Records from a data source:
========================================
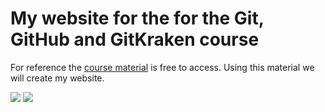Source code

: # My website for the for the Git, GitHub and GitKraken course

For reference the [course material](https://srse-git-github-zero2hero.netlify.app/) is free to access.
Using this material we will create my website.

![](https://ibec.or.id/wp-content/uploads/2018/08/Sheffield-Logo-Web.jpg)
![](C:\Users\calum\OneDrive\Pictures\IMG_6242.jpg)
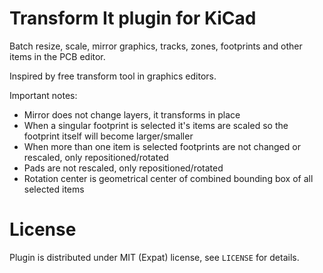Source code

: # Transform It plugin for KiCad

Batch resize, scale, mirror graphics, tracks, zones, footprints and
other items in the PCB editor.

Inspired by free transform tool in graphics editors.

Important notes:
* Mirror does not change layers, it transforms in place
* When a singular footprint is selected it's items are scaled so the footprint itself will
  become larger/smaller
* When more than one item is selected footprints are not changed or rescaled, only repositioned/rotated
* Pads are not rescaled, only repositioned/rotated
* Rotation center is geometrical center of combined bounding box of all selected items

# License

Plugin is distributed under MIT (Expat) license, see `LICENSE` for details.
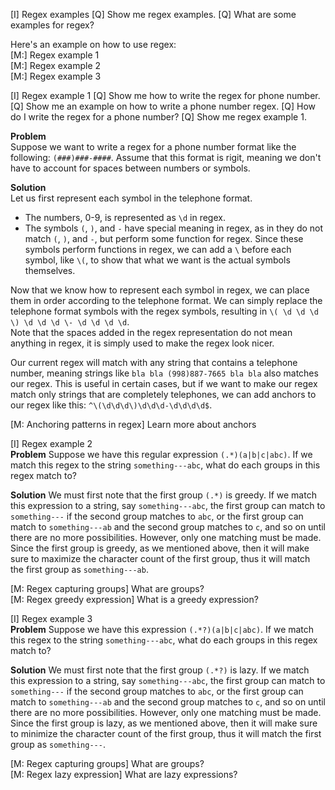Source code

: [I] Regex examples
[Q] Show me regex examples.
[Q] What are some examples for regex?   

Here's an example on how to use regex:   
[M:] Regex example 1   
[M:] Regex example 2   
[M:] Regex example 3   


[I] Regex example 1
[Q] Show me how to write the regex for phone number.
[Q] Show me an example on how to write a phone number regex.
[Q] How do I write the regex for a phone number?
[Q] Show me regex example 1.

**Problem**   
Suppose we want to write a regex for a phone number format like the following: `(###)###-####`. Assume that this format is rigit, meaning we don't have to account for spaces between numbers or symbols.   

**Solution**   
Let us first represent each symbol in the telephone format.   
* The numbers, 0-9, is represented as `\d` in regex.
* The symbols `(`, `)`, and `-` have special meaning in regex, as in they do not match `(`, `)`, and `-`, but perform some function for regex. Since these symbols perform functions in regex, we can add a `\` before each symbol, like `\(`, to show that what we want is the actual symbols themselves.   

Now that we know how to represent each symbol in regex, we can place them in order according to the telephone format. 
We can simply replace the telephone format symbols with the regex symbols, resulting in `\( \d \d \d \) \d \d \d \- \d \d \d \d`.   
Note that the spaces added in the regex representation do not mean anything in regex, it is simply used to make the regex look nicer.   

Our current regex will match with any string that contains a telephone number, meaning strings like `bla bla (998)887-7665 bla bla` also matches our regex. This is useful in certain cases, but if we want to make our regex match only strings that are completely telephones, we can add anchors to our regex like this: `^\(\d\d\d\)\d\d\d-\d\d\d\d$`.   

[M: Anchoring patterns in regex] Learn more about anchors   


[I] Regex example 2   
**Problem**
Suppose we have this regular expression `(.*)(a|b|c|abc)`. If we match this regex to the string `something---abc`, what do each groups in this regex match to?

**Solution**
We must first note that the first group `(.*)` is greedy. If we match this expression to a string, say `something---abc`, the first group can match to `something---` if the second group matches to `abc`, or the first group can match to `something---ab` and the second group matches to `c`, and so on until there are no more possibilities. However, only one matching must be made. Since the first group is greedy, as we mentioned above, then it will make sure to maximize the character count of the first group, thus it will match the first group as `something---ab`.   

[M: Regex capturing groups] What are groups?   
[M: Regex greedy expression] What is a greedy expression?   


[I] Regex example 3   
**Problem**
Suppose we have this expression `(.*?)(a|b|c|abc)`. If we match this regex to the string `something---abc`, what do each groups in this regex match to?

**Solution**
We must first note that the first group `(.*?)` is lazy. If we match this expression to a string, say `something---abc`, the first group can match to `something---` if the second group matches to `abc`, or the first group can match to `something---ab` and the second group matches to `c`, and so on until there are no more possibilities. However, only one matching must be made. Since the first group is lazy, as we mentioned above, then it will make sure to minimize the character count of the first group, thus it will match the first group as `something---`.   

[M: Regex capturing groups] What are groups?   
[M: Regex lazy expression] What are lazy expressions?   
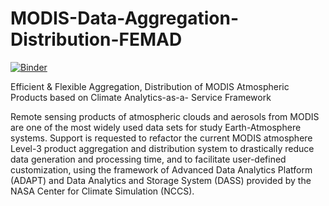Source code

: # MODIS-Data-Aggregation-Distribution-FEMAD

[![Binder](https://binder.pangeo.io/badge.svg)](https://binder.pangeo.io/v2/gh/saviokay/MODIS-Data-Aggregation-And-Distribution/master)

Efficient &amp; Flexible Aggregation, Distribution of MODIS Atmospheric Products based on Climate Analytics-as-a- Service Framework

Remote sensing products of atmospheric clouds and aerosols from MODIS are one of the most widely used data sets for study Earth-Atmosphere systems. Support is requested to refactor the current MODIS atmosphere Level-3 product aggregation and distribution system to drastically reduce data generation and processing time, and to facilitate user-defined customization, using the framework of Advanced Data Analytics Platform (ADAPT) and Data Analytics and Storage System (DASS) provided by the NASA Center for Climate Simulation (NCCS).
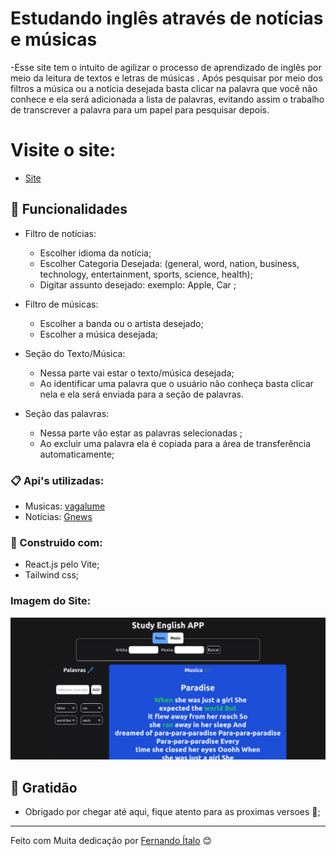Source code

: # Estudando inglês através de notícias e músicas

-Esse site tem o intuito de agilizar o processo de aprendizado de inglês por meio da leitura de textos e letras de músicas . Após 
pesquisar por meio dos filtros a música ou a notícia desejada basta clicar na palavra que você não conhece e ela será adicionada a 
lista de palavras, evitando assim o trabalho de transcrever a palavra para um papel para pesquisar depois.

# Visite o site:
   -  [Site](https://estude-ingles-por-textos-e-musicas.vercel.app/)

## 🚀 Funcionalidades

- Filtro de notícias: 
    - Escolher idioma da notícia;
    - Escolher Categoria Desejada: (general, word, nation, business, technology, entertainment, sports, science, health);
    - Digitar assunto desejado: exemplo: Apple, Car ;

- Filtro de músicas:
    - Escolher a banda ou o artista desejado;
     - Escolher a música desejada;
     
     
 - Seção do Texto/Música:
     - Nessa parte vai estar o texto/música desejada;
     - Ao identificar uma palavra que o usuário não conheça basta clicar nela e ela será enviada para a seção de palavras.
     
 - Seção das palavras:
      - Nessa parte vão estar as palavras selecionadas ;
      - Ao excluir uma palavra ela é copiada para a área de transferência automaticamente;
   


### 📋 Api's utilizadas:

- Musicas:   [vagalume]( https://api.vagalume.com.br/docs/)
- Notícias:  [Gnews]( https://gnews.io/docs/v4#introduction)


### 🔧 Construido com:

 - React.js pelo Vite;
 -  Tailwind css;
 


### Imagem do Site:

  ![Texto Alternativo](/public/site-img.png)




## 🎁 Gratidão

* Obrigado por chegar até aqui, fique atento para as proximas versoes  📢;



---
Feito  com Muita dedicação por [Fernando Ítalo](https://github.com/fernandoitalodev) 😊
========================================
* What the task requires
Look through the entries above, find each line containing "material", and copy it.

* Expected answer
For reference the [course material](https://srse-git-github-zero2hero.netlify.app/) is free to access.
Using this material we will create my website.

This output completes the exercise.